Articolo di Luciano Muhlbauer, pubblicato su Liberamente di ottobre 2006
Il 19 luglio scorso si è concluso il processo di primo grado contro i 29 ragazzi e ragazze imputati per i fatti milanesi dell’11 marzo. 25 di loro attendevano la sentenza rinchiusi da oltre quattro mesi nelle carceri di San Vittore e Bollate. Per quasi tutti l’ipotesi di reato era pesantissima: devastazione e saccheggio, per la quale l’articolo 419 del codice penale, risalente al periodo fascista, prevede una pena detentiva tra 8 e 15 anni. Alla fine, a parte i due imputati minori, che hanno patteggiato, nove sono stati assolti e altri 18 condannati a quattro anni e messi agli arresti domiciliari.
In altre parole, una sentenza di compromesso, tutta politica, tra i principi dello stato di diritto e il sommario teorema accusatorio del Pm che ha permesso di porre fine all’incredibile e prolungata carcerazione preventiva, ma che stabilisce un pericoloso precedente. Ebbene sì, perché i ragazzi e le ragazze erano accusati non tanto di fatti specifici, bensì di “concorso morale” in devastazione e saccheggio. Cioè, erano presenti quel giorno alla manifestazione di Porta Venezia e pertanto considerati tout court colpevoli di tutto ciò che vi era accaduto. E se nove di loro sono stati assolti, ciò era dovuto al fatto che l’accusa non riusciva nemmeno a dimostrare la loro partecipazione alla manifestazione. Eppure, anche la maggior parte degli assolti aveva passato lunghi mesi in carcere, unicamente sulla base di accuse sommarie e della campagna d’odio scatenata dal centrodestra milanese.

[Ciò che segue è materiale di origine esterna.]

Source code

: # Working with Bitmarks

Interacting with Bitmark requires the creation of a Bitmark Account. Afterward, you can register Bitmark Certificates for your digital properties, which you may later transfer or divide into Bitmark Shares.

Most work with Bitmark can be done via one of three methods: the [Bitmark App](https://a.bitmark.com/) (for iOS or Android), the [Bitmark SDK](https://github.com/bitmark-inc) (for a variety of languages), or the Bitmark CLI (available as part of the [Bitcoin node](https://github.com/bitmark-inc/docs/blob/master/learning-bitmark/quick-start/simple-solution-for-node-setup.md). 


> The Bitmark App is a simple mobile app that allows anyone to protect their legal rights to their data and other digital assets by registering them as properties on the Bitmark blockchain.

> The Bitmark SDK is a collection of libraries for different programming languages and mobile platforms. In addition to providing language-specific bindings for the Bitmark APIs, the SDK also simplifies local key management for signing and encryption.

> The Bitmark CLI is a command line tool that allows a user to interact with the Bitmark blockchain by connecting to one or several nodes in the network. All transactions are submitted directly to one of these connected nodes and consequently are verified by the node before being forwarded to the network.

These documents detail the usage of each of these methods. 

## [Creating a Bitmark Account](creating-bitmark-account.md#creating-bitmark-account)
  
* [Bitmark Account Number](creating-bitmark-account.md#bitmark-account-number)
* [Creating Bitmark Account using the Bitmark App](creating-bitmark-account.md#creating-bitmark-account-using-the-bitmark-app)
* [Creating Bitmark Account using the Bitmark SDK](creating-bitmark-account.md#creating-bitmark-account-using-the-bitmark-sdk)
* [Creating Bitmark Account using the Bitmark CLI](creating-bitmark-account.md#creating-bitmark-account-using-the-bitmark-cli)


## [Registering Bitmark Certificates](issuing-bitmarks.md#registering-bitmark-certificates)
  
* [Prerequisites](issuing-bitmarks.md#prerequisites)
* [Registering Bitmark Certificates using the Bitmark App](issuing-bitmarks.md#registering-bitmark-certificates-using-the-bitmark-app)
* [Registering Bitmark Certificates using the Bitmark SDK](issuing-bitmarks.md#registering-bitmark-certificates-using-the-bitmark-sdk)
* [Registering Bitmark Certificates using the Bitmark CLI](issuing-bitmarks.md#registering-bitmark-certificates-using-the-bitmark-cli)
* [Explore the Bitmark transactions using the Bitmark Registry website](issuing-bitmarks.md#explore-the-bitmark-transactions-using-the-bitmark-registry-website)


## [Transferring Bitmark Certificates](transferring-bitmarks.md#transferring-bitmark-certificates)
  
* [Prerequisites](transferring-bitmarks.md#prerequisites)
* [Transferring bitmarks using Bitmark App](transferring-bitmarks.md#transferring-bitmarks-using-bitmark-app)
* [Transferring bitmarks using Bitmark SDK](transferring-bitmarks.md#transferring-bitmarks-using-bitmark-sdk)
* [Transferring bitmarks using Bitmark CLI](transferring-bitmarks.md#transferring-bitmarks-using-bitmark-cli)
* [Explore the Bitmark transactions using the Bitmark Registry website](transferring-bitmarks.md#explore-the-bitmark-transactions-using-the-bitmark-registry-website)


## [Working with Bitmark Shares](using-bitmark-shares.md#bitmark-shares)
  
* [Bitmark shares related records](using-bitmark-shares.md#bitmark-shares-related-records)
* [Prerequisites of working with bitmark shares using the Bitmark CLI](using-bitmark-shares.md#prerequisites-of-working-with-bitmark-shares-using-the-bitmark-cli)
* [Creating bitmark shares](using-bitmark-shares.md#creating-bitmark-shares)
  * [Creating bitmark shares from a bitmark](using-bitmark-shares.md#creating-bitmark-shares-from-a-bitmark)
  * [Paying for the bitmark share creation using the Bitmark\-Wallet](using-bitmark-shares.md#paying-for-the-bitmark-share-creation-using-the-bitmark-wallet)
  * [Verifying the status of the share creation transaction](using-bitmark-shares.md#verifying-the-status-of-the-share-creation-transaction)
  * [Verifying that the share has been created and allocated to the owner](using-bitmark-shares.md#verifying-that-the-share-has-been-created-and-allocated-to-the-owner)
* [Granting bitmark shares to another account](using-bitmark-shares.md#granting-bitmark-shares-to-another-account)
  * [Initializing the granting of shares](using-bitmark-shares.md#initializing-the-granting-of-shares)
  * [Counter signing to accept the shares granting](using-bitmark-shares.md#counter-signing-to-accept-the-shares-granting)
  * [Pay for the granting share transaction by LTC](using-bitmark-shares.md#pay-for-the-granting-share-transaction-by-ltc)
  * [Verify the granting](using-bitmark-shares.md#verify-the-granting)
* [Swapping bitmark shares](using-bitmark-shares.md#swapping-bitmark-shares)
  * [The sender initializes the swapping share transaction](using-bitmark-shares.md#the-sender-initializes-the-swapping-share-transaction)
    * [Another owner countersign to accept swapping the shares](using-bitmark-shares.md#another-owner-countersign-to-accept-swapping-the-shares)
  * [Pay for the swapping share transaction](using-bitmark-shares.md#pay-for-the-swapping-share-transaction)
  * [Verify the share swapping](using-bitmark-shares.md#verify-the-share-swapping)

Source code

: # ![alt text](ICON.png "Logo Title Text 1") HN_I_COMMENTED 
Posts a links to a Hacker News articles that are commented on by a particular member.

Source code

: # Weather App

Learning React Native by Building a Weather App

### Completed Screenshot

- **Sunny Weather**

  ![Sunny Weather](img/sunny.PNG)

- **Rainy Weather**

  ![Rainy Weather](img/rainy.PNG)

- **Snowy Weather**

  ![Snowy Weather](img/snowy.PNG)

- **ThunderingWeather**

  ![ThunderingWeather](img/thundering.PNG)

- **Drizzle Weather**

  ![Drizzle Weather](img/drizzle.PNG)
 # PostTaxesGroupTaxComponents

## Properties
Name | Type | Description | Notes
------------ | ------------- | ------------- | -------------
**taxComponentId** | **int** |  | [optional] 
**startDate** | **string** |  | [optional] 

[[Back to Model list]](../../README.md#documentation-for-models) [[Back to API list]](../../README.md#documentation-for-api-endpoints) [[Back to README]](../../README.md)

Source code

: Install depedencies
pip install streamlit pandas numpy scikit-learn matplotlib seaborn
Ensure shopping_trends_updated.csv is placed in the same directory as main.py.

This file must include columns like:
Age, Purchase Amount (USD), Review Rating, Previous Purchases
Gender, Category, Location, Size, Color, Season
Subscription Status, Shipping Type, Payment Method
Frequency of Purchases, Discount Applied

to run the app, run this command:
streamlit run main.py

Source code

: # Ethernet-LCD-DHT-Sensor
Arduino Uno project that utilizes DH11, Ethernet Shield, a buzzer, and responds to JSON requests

Insomma, cerchiamo di capirci. Per il solo fatto di essere stato presente in un determinato luogo e in un determinato momento, a prescindere da quello che hai effettivamente fatto, puoi essere sbattuto in galera per quattro mesi senza processo –anche se non hai precedenti penali- e rischiare condanne a lunghi anni di pena. Se dovessimo accettare l’ingresso nella prassi investigativa e giudiziaria del nostro paese di tale uso estensivo e discrezionale della nozione di concorso, allora metteremmo a serio rischio non soltanto le fondamenta del nostro ordinamento giuridico, di cui fa parte il principio che afferma che la responsabilità penale è personale, ma la stessa libertà di manifestare.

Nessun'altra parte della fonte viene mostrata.